[Opening Provided material section]

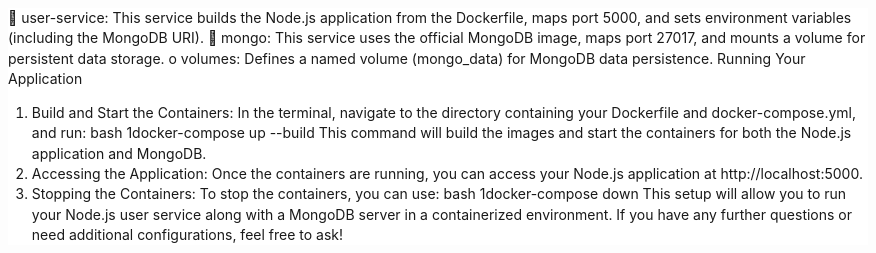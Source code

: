 	user-service: This service builds the Node.js application from the Dockerfile, maps port 5000, and sets environment variables (including the MongoDB URI).
	mongo: This service uses the official MongoDB image, maps port 27017, and mounts a volume for persistent data storage.
o	volumes: Defines a named volume (mongo_data) for MongoDB data persistence.
Running Your Application
1.	Build and Start the Containers: In the terminal, navigate to the directory containing your Dockerfile and docker-compose.yml, and run:
bash
1docker-compose up --build
This command will build the images and start the containers for both the Node.js application and MongoDB.
2.	Accessing the Application: Once the containers are running, you can access your Node.js application at http://localhost:5000.
3.	Stopping the Containers: To stop the containers, you can use:
bash
1docker-compose down
This setup will allow you to run your Node.js user service along with a MongoDB server in a containerized environment. If you have any further questions or need additional configurations, feel free to ask!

[Closing Provided material section]

§ Exercise goal: With the line containing "the Containers: To" as the first and the last line of the data as the final one, copy every line between them exactly, those two included.

§ Solution below:
3.	Stopping the Containers: To stop the containers, you can use:
bash
1docker-compose down
This setup will allow you to run your Node.js user service along with a MongoDB server in a containerized environment. If you have any further questions or need additional configurations, feel free to ask!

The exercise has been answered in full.